_INFORMATION SUPPLIED:_

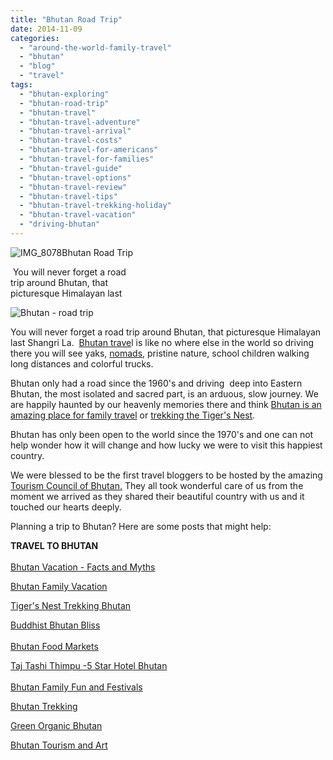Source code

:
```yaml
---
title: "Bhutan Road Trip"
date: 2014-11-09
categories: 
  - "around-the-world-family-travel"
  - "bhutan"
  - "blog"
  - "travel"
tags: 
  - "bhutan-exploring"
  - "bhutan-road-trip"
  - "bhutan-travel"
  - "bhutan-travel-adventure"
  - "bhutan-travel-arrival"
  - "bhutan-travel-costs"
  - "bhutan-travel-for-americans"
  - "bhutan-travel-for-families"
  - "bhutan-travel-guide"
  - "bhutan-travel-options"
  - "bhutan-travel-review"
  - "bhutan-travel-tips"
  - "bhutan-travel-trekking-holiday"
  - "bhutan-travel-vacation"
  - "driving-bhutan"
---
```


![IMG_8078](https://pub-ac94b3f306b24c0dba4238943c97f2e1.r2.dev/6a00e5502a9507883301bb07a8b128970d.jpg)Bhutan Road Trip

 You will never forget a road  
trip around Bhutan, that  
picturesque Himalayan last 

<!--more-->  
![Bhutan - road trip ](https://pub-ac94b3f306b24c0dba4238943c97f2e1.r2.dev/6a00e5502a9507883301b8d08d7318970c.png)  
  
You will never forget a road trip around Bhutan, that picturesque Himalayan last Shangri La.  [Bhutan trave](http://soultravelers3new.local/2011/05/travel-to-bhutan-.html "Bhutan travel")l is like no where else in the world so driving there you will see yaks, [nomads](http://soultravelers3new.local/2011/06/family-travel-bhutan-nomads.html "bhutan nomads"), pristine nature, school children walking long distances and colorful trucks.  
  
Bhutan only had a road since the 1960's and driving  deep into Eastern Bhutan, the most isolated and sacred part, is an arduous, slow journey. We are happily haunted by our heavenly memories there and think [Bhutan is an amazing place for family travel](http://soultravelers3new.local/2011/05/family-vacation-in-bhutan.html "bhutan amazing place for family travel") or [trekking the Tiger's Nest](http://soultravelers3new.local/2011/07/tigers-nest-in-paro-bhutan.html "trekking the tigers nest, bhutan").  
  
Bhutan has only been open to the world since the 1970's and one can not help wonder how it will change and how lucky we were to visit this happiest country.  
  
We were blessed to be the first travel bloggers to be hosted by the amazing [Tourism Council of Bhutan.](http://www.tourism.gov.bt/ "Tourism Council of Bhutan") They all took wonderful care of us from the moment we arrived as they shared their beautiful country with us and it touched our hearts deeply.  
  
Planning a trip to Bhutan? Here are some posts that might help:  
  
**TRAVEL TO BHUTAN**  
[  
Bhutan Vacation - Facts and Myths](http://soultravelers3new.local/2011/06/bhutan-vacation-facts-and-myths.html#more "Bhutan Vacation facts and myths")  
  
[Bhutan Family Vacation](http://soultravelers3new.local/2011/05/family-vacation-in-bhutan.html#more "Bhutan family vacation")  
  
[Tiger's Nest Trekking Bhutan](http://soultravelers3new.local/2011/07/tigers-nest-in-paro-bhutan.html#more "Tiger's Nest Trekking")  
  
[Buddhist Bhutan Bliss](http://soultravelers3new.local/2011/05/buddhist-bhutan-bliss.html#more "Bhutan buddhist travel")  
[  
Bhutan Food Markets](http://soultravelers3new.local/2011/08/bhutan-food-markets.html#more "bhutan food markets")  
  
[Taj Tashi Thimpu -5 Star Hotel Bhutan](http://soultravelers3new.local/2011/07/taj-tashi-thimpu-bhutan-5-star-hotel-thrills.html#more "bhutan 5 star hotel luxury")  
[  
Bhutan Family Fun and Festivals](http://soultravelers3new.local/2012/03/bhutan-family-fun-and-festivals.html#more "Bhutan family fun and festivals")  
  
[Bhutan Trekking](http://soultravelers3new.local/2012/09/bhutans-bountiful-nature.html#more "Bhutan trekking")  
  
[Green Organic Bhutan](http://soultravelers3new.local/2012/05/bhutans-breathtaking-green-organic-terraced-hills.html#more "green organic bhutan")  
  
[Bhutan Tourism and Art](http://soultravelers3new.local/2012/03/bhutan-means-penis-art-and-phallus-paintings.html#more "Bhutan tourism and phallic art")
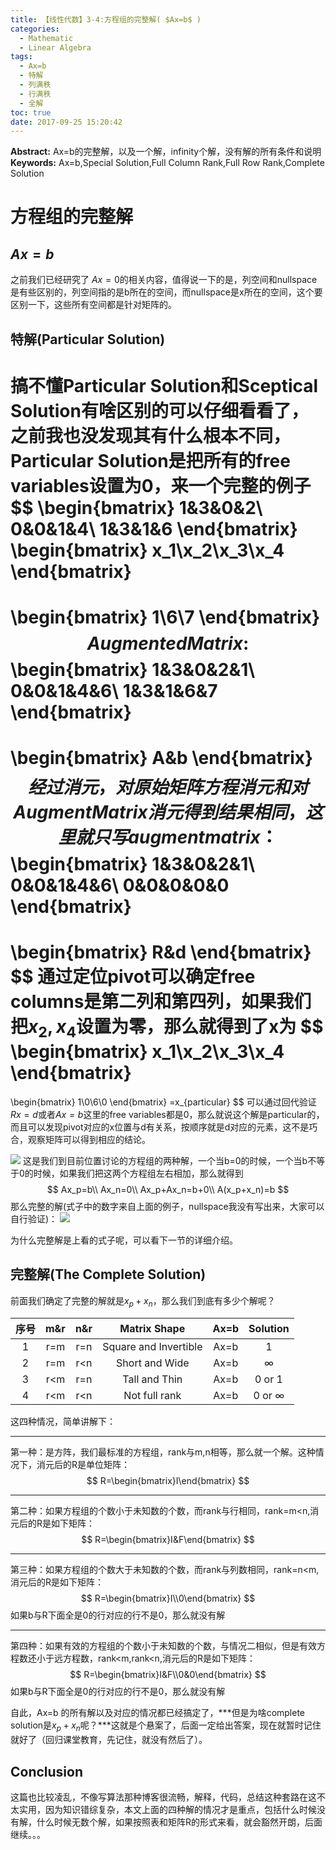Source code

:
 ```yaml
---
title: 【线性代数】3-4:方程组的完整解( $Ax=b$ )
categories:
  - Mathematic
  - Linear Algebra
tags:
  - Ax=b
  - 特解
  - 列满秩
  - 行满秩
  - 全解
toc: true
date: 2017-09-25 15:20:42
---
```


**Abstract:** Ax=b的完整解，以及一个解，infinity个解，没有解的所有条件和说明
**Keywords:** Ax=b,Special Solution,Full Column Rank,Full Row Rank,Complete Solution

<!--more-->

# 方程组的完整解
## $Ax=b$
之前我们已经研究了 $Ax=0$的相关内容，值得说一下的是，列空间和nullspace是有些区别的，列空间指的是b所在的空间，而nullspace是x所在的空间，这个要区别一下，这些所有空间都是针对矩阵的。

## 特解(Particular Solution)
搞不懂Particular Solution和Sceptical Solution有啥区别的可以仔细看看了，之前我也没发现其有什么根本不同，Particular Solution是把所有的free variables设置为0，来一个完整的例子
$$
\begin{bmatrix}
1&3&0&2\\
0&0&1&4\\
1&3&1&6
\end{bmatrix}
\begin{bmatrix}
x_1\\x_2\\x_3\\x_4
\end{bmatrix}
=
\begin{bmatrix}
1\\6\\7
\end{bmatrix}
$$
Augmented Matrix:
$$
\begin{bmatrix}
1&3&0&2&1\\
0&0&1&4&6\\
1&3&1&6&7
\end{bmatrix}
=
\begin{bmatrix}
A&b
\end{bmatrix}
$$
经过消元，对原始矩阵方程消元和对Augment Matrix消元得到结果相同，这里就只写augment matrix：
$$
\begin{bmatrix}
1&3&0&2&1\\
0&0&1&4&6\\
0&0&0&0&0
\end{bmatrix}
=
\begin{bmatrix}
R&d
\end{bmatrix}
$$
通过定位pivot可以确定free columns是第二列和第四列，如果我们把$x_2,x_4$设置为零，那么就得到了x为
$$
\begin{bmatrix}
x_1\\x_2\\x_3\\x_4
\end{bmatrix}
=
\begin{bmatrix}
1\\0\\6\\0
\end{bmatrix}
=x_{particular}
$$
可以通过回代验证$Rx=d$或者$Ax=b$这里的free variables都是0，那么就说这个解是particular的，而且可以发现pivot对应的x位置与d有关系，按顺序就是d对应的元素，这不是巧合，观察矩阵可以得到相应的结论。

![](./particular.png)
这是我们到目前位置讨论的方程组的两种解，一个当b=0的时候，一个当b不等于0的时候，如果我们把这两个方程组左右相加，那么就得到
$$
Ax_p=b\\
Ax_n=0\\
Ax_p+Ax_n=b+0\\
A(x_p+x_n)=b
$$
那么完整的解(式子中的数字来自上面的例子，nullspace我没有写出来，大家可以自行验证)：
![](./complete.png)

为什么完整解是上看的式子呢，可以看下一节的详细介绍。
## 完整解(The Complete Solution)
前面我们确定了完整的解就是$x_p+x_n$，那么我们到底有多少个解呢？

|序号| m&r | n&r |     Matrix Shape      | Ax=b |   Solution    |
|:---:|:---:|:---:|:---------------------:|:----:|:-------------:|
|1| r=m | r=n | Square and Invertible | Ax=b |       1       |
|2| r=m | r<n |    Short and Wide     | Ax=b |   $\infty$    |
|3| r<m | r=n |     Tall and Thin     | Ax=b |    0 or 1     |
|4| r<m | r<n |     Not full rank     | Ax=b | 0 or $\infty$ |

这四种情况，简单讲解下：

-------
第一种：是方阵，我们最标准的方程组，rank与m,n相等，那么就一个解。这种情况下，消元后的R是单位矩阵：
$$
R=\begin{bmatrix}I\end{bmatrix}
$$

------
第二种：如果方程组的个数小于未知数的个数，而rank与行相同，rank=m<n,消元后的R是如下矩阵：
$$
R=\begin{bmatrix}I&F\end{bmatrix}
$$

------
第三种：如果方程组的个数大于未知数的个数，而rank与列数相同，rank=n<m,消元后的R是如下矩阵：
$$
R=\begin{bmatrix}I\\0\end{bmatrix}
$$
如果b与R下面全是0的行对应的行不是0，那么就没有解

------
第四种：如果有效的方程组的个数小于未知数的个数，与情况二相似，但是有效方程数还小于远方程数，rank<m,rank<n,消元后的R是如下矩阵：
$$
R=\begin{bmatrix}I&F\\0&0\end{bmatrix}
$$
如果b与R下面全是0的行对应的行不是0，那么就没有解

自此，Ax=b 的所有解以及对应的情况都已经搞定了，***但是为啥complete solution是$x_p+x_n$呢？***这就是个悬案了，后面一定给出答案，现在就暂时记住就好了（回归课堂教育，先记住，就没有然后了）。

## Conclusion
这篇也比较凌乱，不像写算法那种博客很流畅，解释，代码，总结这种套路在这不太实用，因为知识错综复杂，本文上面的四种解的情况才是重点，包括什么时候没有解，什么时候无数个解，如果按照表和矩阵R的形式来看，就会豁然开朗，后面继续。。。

...

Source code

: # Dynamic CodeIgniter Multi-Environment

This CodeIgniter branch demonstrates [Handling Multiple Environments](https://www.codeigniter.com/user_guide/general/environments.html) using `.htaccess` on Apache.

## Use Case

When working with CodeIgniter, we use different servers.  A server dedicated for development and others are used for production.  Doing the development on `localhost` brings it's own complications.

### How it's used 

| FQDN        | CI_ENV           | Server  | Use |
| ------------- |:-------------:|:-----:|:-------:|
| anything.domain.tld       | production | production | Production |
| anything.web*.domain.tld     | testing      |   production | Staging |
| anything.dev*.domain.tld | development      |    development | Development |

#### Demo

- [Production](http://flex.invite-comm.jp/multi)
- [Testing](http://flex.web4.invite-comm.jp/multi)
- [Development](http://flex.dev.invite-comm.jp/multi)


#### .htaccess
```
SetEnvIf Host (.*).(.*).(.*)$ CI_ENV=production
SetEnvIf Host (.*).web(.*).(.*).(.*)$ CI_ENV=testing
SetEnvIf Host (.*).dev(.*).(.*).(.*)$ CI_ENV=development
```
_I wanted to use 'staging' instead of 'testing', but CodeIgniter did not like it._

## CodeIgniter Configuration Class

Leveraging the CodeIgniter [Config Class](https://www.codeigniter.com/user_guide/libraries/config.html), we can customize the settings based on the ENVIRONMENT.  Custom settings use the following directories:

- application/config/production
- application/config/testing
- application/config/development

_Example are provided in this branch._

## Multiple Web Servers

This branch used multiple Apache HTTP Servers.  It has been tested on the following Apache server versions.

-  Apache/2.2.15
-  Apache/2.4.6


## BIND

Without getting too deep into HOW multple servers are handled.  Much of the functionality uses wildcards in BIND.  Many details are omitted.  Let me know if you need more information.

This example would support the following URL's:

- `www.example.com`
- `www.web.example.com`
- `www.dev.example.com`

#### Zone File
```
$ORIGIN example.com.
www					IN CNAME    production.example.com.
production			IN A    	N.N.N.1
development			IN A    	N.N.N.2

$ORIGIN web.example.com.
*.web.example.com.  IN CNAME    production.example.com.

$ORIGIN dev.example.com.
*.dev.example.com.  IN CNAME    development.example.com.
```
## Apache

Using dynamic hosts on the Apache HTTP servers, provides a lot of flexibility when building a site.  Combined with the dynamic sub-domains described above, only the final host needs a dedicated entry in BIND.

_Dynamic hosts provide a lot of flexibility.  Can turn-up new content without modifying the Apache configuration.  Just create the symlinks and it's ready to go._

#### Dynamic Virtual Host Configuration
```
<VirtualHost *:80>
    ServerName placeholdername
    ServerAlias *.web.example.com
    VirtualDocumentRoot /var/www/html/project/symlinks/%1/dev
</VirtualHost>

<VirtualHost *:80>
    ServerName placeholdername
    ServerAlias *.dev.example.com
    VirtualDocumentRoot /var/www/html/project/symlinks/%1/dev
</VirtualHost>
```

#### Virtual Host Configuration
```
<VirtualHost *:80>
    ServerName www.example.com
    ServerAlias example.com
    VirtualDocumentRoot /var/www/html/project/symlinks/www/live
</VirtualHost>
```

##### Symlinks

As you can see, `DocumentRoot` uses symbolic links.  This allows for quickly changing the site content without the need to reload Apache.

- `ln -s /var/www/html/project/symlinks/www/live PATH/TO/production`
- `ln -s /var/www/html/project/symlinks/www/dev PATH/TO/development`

_REQUIREMENT:_ Which lines of the records above contain the word "SetEnvIf"? Show each of them.

_RESULT:_
SetEnvIf Host (.*).(.*).(.*)$ CI_ENV=production
SetEnvIf Host (.*).web(.*).(.*).(.*)$ CI_ENV=testing
SetEnvIf Host (.*).dev(.*).(.*).(.*)$ CI_ENV=development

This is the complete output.